- THE TASK -
Output the data below in full, byte for byte. Nothing may differ.

- GIVEN DATA -
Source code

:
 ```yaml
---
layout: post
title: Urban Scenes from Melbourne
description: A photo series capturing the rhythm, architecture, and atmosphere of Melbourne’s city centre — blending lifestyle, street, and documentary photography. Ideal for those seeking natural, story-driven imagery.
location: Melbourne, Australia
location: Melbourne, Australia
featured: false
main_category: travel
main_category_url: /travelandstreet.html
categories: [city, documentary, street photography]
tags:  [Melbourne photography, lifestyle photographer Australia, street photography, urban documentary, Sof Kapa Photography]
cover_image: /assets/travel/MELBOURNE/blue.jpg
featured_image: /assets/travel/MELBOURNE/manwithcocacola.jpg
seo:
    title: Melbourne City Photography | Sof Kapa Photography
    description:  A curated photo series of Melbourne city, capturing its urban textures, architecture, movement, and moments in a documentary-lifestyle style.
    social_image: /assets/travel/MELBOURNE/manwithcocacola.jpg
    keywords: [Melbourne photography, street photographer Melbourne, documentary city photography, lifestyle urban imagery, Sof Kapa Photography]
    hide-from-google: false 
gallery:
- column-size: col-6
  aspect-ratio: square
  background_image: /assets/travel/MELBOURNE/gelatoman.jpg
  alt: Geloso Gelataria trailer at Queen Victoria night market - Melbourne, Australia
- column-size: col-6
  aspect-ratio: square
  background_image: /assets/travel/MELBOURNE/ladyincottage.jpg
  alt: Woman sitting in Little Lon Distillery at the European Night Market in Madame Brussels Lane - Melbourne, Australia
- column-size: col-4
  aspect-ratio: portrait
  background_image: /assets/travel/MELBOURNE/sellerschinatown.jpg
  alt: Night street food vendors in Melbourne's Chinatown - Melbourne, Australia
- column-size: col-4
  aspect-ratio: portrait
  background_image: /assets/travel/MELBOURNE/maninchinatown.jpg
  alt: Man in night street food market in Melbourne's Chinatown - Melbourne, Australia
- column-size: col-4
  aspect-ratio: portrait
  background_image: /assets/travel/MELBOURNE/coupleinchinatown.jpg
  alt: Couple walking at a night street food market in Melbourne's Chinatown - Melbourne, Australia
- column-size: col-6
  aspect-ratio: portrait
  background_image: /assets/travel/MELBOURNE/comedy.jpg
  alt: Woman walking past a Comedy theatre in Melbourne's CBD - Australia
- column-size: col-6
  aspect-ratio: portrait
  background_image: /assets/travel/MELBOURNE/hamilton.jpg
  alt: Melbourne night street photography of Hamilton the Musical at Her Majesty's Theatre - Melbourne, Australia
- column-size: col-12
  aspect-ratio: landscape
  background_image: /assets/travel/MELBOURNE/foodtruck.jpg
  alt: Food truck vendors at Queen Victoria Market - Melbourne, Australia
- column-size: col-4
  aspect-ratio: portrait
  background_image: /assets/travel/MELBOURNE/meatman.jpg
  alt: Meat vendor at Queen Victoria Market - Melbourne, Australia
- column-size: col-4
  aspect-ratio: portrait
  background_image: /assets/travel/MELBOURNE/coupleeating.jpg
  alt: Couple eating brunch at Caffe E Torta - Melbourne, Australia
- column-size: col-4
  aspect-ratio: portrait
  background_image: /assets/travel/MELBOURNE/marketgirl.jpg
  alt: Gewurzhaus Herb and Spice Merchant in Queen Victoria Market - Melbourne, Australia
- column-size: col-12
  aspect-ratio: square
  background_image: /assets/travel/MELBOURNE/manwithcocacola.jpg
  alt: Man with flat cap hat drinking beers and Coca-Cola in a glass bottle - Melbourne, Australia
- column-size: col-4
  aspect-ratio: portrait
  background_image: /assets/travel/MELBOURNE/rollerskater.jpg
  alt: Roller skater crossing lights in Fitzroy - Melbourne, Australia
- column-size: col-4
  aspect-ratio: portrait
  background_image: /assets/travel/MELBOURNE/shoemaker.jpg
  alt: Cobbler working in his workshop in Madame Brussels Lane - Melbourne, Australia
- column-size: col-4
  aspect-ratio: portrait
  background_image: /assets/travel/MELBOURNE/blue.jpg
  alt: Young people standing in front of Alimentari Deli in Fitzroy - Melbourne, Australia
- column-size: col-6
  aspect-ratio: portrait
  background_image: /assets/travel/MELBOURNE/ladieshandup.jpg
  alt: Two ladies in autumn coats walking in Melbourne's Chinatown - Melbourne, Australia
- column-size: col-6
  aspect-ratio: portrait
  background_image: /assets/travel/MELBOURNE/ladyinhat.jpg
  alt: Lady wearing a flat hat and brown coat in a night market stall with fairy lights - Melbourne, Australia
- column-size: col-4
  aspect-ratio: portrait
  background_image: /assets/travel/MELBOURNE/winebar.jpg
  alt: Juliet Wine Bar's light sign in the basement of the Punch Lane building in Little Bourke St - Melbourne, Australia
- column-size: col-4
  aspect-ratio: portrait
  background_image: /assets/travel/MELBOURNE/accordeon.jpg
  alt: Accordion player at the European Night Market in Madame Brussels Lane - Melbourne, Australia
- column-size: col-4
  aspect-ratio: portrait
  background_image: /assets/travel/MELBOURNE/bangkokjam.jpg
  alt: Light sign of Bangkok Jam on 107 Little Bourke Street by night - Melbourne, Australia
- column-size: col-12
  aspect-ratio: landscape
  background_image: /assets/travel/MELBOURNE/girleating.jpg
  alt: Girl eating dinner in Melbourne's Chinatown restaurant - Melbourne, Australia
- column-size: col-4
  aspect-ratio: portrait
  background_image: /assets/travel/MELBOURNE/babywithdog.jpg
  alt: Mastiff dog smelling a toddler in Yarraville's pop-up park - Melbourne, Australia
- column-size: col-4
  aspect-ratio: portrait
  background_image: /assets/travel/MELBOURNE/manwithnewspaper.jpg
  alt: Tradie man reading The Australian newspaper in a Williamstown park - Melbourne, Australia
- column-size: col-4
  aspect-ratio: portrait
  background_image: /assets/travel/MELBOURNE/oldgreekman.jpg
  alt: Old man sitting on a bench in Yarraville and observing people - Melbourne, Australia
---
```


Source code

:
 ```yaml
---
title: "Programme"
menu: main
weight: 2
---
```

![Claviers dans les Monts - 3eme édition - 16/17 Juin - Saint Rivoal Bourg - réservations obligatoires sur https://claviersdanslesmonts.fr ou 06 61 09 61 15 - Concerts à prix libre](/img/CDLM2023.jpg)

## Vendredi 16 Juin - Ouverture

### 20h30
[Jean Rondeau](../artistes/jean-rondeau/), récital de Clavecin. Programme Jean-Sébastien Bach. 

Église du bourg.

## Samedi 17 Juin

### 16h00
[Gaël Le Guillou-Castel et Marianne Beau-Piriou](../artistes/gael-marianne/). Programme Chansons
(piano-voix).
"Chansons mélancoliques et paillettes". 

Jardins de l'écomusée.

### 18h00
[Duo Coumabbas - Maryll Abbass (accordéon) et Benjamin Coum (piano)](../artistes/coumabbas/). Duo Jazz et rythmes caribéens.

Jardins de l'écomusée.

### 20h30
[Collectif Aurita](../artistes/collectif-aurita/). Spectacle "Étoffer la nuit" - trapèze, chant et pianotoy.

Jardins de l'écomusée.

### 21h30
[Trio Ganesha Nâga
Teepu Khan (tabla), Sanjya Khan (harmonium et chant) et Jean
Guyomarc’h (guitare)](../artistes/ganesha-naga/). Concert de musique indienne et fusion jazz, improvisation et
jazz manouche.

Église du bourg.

- RESPONSE TO THE TASK -
Source code

:
 ```yaml
---
layout: post
title: Urban Scenes from Melbourne
description: A photo series capturing the rhythm, architecture, and atmosphere of Melbourne’s city centre — blending lifestyle, street, and documentary photography. Ideal for those seeking natural, story-driven imagery.
location: Melbourne, Australia
location: Melbourne, Australia
featured: false
main_category: travel
main_category_url: /travelandstreet.html
categories: [city, documentary, street photography]
tags:  [Melbourne photography, lifestyle photographer Australia, street photography, urban documentary, Sof Kapa Photography]
cover_image: /assets/travel/MELBOURNE/blue.jpg
featured_image: /assets/travel/MELBOURNE/manwithcocacola.jpg
seo:
    title: Melbourne City Photography | Sof Kapa Photography
    description:  A curated photo series of Melbourne city, capturing its urban textures, architecture, movement, and moments in a documentary-lifestyle style.
    social_image: /assets/travel/MELBOURNE/manwithcocacola.jpg
    keywords: [Melbourne photography, street photographer Melbourne, documentary city photography, lifestyle urban imagery, Sof Kapa Photography]
    hide-from-google: false 
gallery:
- column-size: col-6
  aspect-ratio: square
  background_image: /assets/travel/MELBOURNE/gelatoman.jpg
  alt: Geloso Gelataria trailer at Queen Victoria night market - Melbourne, Australia
- column-size: col-6
  aspect-ratio: square
  background_image: /assets/travel/MELBOURNE/ladyincottage.jpg
  alt: Woman sitting in Little Lon Distillery at the European Night Market in Madame Brussels Lane - Melbourne, Australia
- column-size: col-4
  aspect-ratio: portrait
  background_image: /assets/travel/MELBOURNE/sellerschinatown.jpg
  alt: Night street food vendors in Melbourne's Chinatown - Melbourne, Australia
- column-size: col-4
  aspect-ratio: portrait
  background_image: /assets/travel/MELBOURNE/maninchinatown.jpg
  alt: Man in night street food market in Melbourne's Chinatown - Melbourne, Australia
- column-size: col-4
  aspect-ratio: portrait
  background_image: /assets/travel/MELBOURNE/coupleinchinatown.jpg
  alt: Couple walking at a night street food market in Melbourne's Chinatown - Melbourne, Australia
- column-size: col-6
  aspect-ratio: portrait
  background_image: /assets/travel/MELBOURNE/comedy.jpg
  alt: Woman walking past a Comedy theatre in Melbourne's CBD - Australia
- column-size: col-6
  aspect-ratio: portrait
  background_image: /assets/travel/MELBOURNE/hamilton.jpg
  alt: Melbourne night street photography of Hamilton the Musical at Her Majesty's Theatre - Melbourne, Australia
- column-size: col-12
  aspect-ratio: landscape
  background_image: /assets/travel/MELBOURNE/foodtruck.jpg
  alt: Food truck vendors at Queen Victoria Market - Melbourne, Australia
- column-size: col-4
  aspect-ratio: portrait
  background_image: /assets/travel/MELBOURNE/meatman.jpg
  alt: Meat vendor at Queen Victoria Market - Melbourne, Australia
- column-size: col-4
  aspect-ratio: portrait
  background_image: /assets/travel/MELBOURNE/coupleeating.jpg
  alt: Couple eating brunch at Caffe E Torta - Melbourne, Australia
- column-size: col-4
  aspect-ratio: portrait
  background_image: /assets/travel/MELBOURNE/marketgirl.jpg
  alt: Gewurzhaus Herb and Spice Merchant in Queen Victoria Market - Melbourne, Australia
- column-size: col-12
  aspect-ratio: square
  background_image: /assets/travel/MELBOURNE/manwithcocacola.jpg
  alt: Man with flat cap hat drinking beers and Coca-Cola in a glass bottle - Melbourne, Australia
- column-size: col-4
  aspect-ratio: portrait
  background_image: /assets/travel/MELBOURNE/rollerskater.jpg
  alt: Roller skater crossing lights in Fitzroy - Melbourne, Australia
- column-size: col-4
  aspect-ratio: portrait
  background_image: /assets/travel/MELBOURNE/shoemaker.jpg
  alt: Cobbler working in his workshop in Madame Brussels Lane - Melbourne, Australia
- column-size: col-4
  aspect-ratio: portrait
  background_image: /assets/travel/MELBOURNE/blue.jpg
  alt: Young people standing in front of Alimentari Deli in Fitzroy - Melbourne, Australia
- column-size: col-6
  aspect-ratio: portrait
  background_image: /assets/travel/MELBOURNE/ladieshandup.jpg
  alt: Two ladies in autumn coats walking in Melbourne's Chinatown - Melbourne, Australia
- column-size: col-6
  aspect-ratio: portrait
  background_image: /assets/travel/MELBOURNE/ladyinhat.jpg
  alt: Lady wearing a flat hat and brown coat in a night market stall with fairy lights - Melbourne, Australia
- column-size: col-4
  aspect-ratio: portrait
  background_image: /assets/travel/MELBOURNE/winebar.jpg
  alt: Juliet Wine Bar's light sign in the basement of the Punch Lane building in Little Bourke St - Melbourne, Australia
- column-size: col-4
  aspect-ratio: portrait
  background_image: /assets/travel/MELBOURNE/accordeon.jpg
  alt: Accordion player at the European Night Market in Madame Brussels Lane - Melbourne, Australia
- column-size: col-4
  aspect-ratio: portrait
  background_image: /assets/travel/MELBOURNE/bangkokjam.jpg
  alt: Light sign of Bangkok Jam on 107 Little Bourke Street by night - Melbourne, Australia
- column-size: col-12
  aspect-ratio: landscape
  background_image: /assets/travel/MELBOURNE/girleating.jpg
  alt: Girl eating dinner in Melbourne's Chinatown restaurant - Melbourne, Australia
- column-size: col-4
  aspect-ratio: portrait
  background_image: /assets/travel/MELBOURNE/babywithdog.jpg
  alt: Mastiff dog smelling a toddler in Yarraville's pop-up park - Melbourne, Australia
- column-size: col-4
  aspect-ratio: portrait
  background_image: /assets/travel/MELBOURNE/manwithnewspaper.jpg
  alt: Tradie man reading The Australian newspaper in a Williamstown park - Melbourne, Australia
- column-size: col-4
  aspect-ratio: portrait
  background_image: /assets/travel/MELBOURNE/oldgreekman.jpg
  alt: Old man sitting on a bench in Yarraville and observing people - Melbourne, Australia
---
```


Source code

:
 ```yaml
---
title: "Programme"
menu: main
weight: 2
---
```

![Claviers dans les Monts - 3eme édition - 16/17 Juin - Saint Rivoal Bourg - réservations obligatoires sur https://claviersdanslesmonts.fr ou 06 61 09 61 15 - Concerts à prix libre](/img/CDLM2023.jpg)

## Vendredi 16 Juin - Ouverture

### 20h30
[Jean Rondeau](../artistes/jean-rondeau/), récital de Clavecin. Programme Jean-Sébastien Bach. 

Église du bourg.

## Samedi 17 Juin

### 16h00
[Gaël Le Guillou-Castel et Marianne Beau-Piriou](../artistes/gael-marianne/). Programme Chansons
(piano-voix).
"Chansons mélancoliques et paillettes". 

Jardins de l'écomusée.

### 18h00
[Duo Coumabbas - Maryll Abbass (accordéon) et Benjamin Coum (piano)](../artistes/coumabbas/). Duo Jazz et rythmes caribéens.

Jardins de l'écomusée.

### 20h30
[Collectif Aurita](../artistes/collectif-aurita/). Spectacle "Étoffer la nuit" - trapèze, chant et pianotoy.

Jardins de l'écomusée.

### 21h30
[Trio Ganesha Nâga
Teepu Khan (tabla), Sanjya Khan (harmonium et chant) et Jean
Guyomarc’h (guitare)](../artistes/ganesha-naga/). Concert de musique indienne et fusion jazz, improvisation et
jazz manouche.

Église du bourg.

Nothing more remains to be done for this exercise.